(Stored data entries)
*** Block opens ***
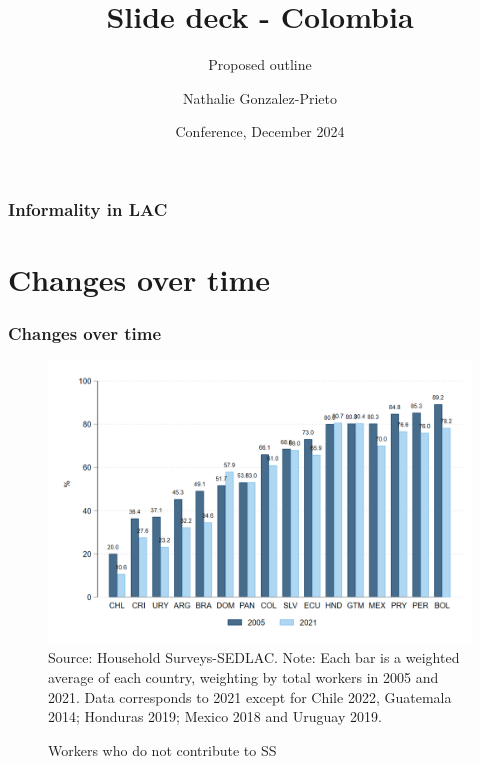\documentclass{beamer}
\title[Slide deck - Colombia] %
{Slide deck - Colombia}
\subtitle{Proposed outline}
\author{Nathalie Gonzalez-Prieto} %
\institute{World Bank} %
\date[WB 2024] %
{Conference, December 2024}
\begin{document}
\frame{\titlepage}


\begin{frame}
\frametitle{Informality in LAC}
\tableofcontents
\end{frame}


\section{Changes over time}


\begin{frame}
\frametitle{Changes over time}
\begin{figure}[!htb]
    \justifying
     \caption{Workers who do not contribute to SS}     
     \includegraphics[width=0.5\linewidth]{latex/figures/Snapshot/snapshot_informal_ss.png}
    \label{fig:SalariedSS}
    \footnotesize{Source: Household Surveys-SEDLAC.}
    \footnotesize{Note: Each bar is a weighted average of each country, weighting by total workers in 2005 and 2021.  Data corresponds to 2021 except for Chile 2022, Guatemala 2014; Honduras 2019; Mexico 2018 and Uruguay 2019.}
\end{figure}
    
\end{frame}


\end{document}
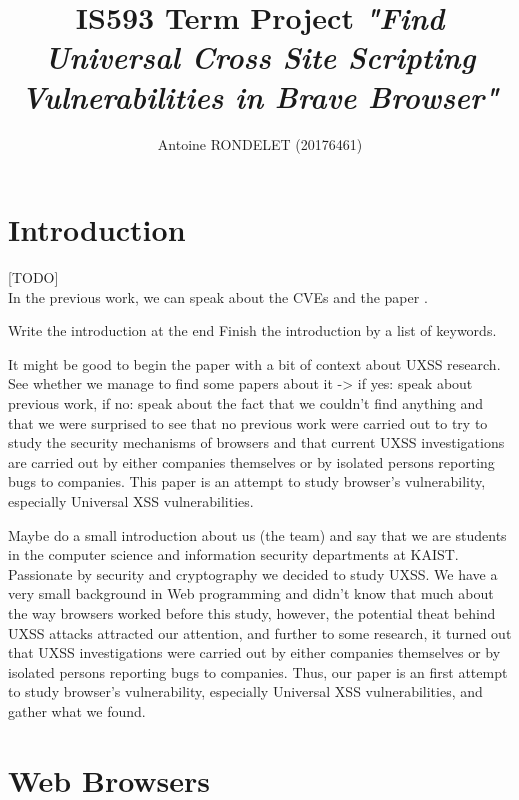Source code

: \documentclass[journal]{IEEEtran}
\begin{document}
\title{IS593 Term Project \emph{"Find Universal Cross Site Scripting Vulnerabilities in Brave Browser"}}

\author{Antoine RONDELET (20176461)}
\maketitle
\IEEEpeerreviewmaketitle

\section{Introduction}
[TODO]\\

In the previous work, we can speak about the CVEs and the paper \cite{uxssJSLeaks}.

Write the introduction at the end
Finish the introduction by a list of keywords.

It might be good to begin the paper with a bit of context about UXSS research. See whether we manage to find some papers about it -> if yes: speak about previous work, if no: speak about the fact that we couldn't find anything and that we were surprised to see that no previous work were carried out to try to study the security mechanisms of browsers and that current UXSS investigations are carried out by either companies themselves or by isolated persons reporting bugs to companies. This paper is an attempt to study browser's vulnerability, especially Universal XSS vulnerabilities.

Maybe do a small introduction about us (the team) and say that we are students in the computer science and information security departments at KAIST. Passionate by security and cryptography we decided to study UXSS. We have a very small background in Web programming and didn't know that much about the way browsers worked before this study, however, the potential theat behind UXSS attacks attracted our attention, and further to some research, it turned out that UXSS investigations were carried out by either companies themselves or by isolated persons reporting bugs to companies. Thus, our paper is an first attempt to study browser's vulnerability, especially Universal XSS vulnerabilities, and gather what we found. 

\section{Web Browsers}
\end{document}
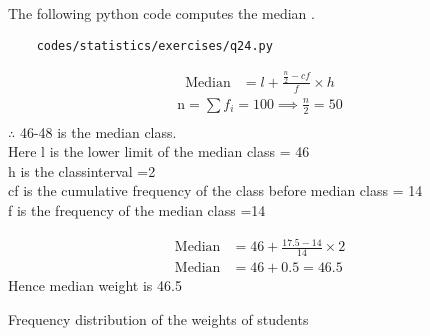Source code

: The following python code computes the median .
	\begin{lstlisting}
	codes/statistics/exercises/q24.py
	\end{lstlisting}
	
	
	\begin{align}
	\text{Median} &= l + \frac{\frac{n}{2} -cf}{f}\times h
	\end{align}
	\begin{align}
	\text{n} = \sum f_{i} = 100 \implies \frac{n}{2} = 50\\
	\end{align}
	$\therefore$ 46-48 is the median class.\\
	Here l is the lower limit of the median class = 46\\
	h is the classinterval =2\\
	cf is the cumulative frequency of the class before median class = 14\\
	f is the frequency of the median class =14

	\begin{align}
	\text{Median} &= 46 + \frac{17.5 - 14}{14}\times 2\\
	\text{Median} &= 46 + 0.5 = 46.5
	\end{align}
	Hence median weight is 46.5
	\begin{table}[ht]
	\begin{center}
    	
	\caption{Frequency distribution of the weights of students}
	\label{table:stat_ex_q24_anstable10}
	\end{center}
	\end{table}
*** Block closes ***
Copy the entries above verbatim. Pictures do not belong in the copy.

- Solution below
\documentclass{beamer}
\title[Slide deck - Colombia] %
{Slide deck - Colombia}
\subtitle{Proposed outline}
\author{Nathalie Gonzalez-Prieto} %
\institute{World Bank} %
\date[WB 2024] %
{Conference, December 2024}
\begin{document}
\frame{\titlepage}


\begin{frame}
\frametitle{Informality in LAC}
\tableofcontents
\end{frame}


\section{Changes over time}


\begin{frame}
\frametitle{Changes over time}
\begin{figure}[!htb]
    \justifying
     \caption{Workers who do not contribute to SS}     
     \includegraphics[width=0.5\linewidth]{latex/figures/Snapshot/snapshot_informal_ss.png}
    \label{fig:SalariedSS}
    \footnotesize{Source: Household Surveys-SEDLAC.}
    \footnotesize{Note: Each bar is a weighted average of each country, weighting by total workers in 2005 and 2021.  Data corresponds to 2021 except for Chile 2022, Guatemala 2014; Honduras 2019; Mexico 2018 and Uruguay 2019.}
\end{figure}
    
\end{frame}


\end{document}
Source code

: \documentclass[journal]{IEEEtran}
\begin{document}
\title{IS593 Term Project \emph{"Find Universal Cross Site Scripting Vulnerabilities in Brave Browser"}}

\author{Antoine RONDELET (20176461)}
\maketitle
\IEEEpeerreviewmaketitle

\section{Introduction}
[TODO]\\

In the previous work, we can speak about the CVEs and the paper \cite{uxssJSLeaks}.

Write the introduction at the end
Finish the introduction by a list of keywords.

It might be good to begin the paper with a bit of context about UXSS research. See whether we manage to find some papers about it -> if yes: speak about previous work, if no: speak about the fact that we couldn't find anything and that we were surprised to see that no previous work were carried out to try to study the security mechanisms of browsers and that current UXSS investigations are carried out by either companies themselves or by isolated persons reporting bugs to companies. This paper is an attempt to study browser's vulnerability, especially Universal XSS vulnerabilities.

Maybe do a small introduction about us (the team) and say that we are students in the computer science and information security departments at KAIST. Passionate by security and cryptography we decided to study UXSS. We have a very small background in Web programming and didn't know that much about the way browsers worked before this study, however, the potential theat behind UXSS attacks attracted our attention, and further to some research, it turned out that UXSS investigations were carried out by either companies themselves or by isolated persons reporting bugs to companies. Thus, our paper is an first attempt to study browser's vulnerability, especially Universal XSS vulnerabilities, and gather what we found. 

\section{Web Browsers}
\end{document}
Source code

: The following python code computes the median .
	\begin{lstlisting}
	codes/statistics/exercises/q24.py
	\end{lstlisting}
	
	
	\begin{align}
	\text{Median} &= l + \frac{\frac{n}{2} -cf}{f}\times h
	\end{align}
	\begin{align}
	\text{n} = \sum f_{i} = 100 \implies \frac{n}{2} = 50\\
	\end{align}
	$\therefore$ 46-48 is the median class.\\
	Here l is the lower limit of the median class = 46\\
	h is the classinterval =2\\
	cf is the cumulative frequency of the class before median class = 14\\
	f is the frequency of the median class =14

	\begin{align}
	\text{Median} &= 46 + \frac{17.5 - 14}{14}\times 2\\
	\text{Median} &= 46 + 0.5 = 46.5
	\end{align}
	Hence median weight is 46.5
	\begin{table}[ht]
	\begin{center}
    	
	\caption{Frequency distribution of the weights of students}
	\label{table:stat_ex_q24_anstable10}
	\end{center}
	\end{table}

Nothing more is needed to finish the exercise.